The answer should contain only the lines from the beginning of the entries through the line that holds "- **Active tracks**: Blue", given again exactly, with no pictures.

::::::::

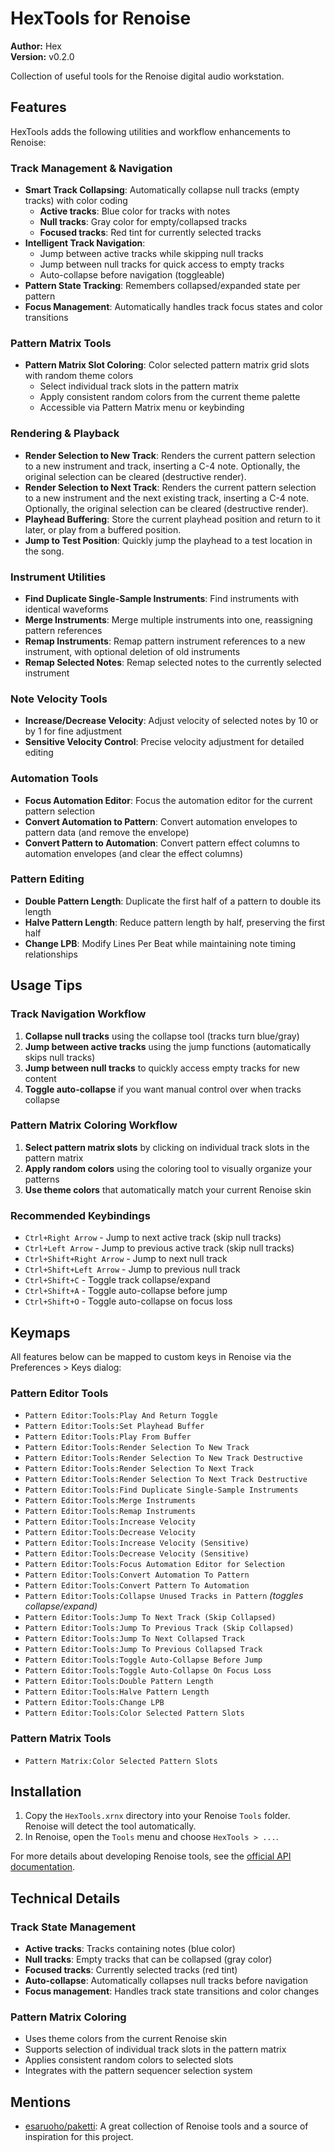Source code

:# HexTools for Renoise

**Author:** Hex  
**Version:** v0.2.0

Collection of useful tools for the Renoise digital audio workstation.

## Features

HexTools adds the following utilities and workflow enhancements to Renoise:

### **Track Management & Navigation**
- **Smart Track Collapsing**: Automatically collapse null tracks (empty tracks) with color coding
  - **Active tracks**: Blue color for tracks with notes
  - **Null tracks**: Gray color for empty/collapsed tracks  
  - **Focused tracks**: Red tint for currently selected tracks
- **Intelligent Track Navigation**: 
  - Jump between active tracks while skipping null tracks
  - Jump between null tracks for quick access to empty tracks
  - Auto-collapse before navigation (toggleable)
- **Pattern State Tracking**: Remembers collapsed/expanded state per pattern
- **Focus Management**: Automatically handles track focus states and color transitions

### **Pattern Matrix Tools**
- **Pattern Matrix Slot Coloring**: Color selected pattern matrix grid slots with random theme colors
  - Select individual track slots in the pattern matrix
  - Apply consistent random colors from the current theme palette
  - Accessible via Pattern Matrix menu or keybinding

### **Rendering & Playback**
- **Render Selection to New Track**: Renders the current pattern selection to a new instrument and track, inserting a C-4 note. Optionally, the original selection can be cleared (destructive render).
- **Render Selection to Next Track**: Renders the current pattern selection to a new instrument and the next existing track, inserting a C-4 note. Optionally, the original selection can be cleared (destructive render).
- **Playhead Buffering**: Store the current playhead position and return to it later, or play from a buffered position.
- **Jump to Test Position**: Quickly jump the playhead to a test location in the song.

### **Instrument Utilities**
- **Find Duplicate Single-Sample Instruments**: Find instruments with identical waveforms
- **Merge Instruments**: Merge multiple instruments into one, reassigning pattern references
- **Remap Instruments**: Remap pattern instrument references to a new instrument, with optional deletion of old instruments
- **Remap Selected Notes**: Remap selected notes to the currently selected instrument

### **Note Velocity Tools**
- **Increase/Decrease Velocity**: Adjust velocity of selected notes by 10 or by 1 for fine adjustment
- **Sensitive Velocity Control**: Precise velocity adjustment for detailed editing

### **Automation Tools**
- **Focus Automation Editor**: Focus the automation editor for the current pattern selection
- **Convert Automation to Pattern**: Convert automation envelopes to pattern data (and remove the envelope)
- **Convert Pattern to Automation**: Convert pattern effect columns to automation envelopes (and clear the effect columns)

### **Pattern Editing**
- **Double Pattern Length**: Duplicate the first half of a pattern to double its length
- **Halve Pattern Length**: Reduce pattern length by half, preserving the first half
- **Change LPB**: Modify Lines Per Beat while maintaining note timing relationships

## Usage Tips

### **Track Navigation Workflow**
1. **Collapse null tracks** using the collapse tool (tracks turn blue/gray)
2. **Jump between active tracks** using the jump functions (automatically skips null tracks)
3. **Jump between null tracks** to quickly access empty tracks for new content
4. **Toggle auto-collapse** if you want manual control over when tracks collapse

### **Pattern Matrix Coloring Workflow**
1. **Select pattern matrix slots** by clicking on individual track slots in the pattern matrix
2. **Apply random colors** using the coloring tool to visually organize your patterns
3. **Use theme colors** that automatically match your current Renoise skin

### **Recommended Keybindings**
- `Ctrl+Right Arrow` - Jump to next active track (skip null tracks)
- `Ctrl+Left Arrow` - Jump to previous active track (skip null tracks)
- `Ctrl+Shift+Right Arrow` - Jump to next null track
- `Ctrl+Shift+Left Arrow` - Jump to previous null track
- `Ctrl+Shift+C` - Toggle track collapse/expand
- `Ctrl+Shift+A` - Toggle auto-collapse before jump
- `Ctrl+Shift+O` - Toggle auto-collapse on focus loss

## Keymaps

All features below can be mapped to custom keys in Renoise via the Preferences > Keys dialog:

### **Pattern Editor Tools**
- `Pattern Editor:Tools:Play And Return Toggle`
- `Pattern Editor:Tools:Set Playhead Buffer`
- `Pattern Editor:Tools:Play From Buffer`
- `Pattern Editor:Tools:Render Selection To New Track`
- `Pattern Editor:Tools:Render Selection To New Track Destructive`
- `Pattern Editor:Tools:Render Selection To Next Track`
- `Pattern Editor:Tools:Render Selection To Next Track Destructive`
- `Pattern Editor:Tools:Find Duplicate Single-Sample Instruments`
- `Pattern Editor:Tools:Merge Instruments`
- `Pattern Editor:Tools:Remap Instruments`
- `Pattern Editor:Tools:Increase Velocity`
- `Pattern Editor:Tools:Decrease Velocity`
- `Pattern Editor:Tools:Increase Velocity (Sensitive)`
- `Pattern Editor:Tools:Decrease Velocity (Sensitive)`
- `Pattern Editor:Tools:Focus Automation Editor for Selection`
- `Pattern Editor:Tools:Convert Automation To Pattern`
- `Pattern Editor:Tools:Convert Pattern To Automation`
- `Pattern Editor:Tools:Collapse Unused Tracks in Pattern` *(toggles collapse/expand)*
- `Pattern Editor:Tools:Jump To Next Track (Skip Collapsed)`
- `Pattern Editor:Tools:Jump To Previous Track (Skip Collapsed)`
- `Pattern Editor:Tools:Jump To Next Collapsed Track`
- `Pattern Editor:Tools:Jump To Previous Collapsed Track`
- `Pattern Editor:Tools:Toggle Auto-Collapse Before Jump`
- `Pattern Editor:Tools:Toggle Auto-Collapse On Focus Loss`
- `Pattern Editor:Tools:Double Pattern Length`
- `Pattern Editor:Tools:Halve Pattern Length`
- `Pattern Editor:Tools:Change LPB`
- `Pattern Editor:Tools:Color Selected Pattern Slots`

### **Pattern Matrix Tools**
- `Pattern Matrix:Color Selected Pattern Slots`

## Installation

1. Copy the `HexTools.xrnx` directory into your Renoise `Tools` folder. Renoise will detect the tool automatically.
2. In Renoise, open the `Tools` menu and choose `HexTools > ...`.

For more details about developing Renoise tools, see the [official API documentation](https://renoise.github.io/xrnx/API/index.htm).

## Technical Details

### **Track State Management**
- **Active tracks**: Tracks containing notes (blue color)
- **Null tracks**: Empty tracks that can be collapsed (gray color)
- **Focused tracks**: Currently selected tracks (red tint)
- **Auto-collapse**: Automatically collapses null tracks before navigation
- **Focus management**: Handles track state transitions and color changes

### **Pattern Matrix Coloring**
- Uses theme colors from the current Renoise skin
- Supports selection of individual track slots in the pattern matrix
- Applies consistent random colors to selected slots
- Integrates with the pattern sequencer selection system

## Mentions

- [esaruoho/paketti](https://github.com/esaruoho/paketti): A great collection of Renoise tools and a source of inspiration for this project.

::::::::

▸ Result below
Source code

:# HexTools for Renoise

**Author:** Hex  
**Version:** v0.2.0

Collection of useful tools for the Renoise digital audio workstation.

## Features

HexTools adds the following utilities and workflow enhancements to Renoise:

### **Track Management & Navigation**
- **Smart Track Collapsing**: Automatically collapse null tracks (empty tracks) with color coding
  - **Active tracks**: Blue color for tracks with notes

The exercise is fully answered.